Some of your animal shots are not as sharp as they can be and I know the reason.  Your shutter speed seems to be too low for the subjects that you are shooting.  Anytime you are shooting live animals, kids and so on, you want you shutter speed to be as high as it can be to “freeze” any action or movement unless you are going for a blur effect.

The very 1st photo of the green snake, your shutter speed is 1/15″, way too slow, even for a snake that probably doesn’t move much, but you do.  Remember, the camera captures both your subject moving as well as your movements and 1/15″ is open way too long for a clear sharp shot unless you are using a tripod.

A quick rule to use is to keep your shutter speed at the same rate or higher than your focal length.  It’s just a rule, not a law.

So, I see you are using a 55-200mm lens.  If you are shooting at a focal length of 150mm, then your shutter speed should be no less than 1/160″, since there is no 1/15o” or higher.  You’ll obviously have to adjust your other 2 settings according to your lighting conditions.  This will ensure that your subject appears still, even while slightly moving.

A good example using your own photos is compare the green snake photo (the 1st on your photo-stream) to the gorilla (7th on your stream).  You shot the snake at 1/15″ at 165mm and the gorilla at 1/200″ at 200mm.  Notice how much sharper and clearer the image of the gorilla looks compared to the green snake.  They were taken with almost the same aperture 5.3 and 5.6.
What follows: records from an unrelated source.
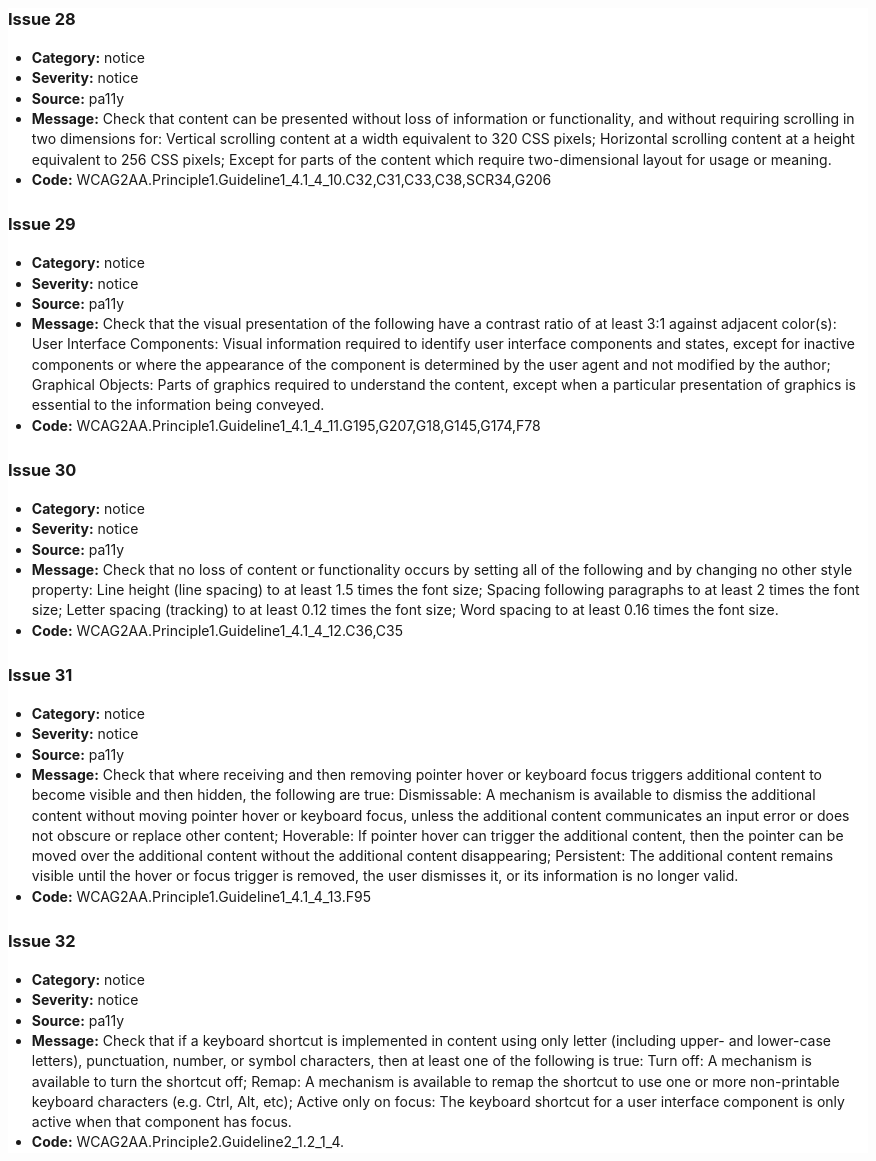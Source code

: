 ### Issue 28
- **Category:** notice
- **Severity:** notice
- **Source:** pa11y
- **Message:** Check that content can be presented without loss of information or functionality, and without requiring scrolling in two dimensions for:     Vertical scrolling content at a width equivalent to 320 CSS pixels;     Horizontal scrolling content at a height equivalent to 256 CSS pixels;     Except for parts of the content which require two-dimensional layout for usage or meaning.
- **Code:** WCAG2AA.Principle1.Guideline1_4.1_4_10.C32,C31,C33,C38,SCR34,G206

### Issue 29
- **Category:** notice
- **Severity:** notice
- **Source:** pa11y
- **Message:** Check that the visual presentation of the following have a contrast ratio of at least 3:1 against adjacent color(s):     User Interface Components: Visual information required to identify user interface components and states, except for inactive components or where the appearance of the component is determined by the user agent and not modified by the author;     Graphical Objects: Parts of graphics required to understand the content, except when a particular presentation of graphics is essential to the information being conveyed.
- **Code:** WCAG2AA.Principle1.Guideline1_4.1_4_11.G195,G207,G18,G145,G174,F78

### Issue 30
- **Category:** notice
- **Severity:** notice
- **Source:** pa11y
- **Message:** Check that no loss of content or functionality occurs by setting all of the following and by changing no other style property:              Line height (line spacing) to at least 1.5 times the font size;         Spacing following paragraphs to at least 2 times the font size;         Letter spacing (tracking) to at least 0.12 times the font size;         Word spacing to at least 0.16 times the font size.
- **Code:** WCAG2AA.Principle1.Guideline1_4.1_4_12.C36,C35

### Issue 31
- **Category:** notice
- **Severity:** notice
- **Source:** pa11y
- **Message:** Check that where receiving and then removing pointer hover or keyboard focus triggers additional content to become visible and then hidden, the following are true:              Dismissable: A mechanism is available to dismiss the additional content without moving pointer hover or keyboard focus, unless the additional content communicates an input error or does not obscure or replace other content;         Hoverable: If pointer hover can trigger the additional content, then the pointer can be moved over the additional content without the additional content disappearing;         Persistent: The additional content remains visible until the hover or focus trigger is removed, the user dismisses it, or its information is no longer valid.
- **Code:** WCAG2AA.Principle1.Guideline1_4.1_4_13.F95

### Issue 32
- **Category:** notice
- **Severity:** notice
- **Source:** pa11y
- **Message:** Check that if a keyboard shortcut is implemented in content using only letter (including upper- and lower-case letters), punctuation, number, or symbol characters, then at least one of the following is true:              Turn off: A mechanism is available to turn the shortcut off;         Remap: A mechanism is available to remap the shortcut to use one or more non-printable keyboard characters (e.g. Ctrl, Alt, etc);         Active only on focus: The keyboard shortcut for a user interface component is only active when that component has focus.     
- **Code:** WCAG2AA.Principle2.Guideline2_1.2_1_4.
The only other thing and it takes so time to learn and get used to is using your focal points for sharper images.  You have a Nikon D5200, so learn to use the 39 focus points to help better the sharpness of your subjects (like the eyes for portraits).  The different focus drives are a big help as well, depending on your subject and shooting conditions.

Besides that, it looks like you are doing well, Keep Shooting and never stop learning.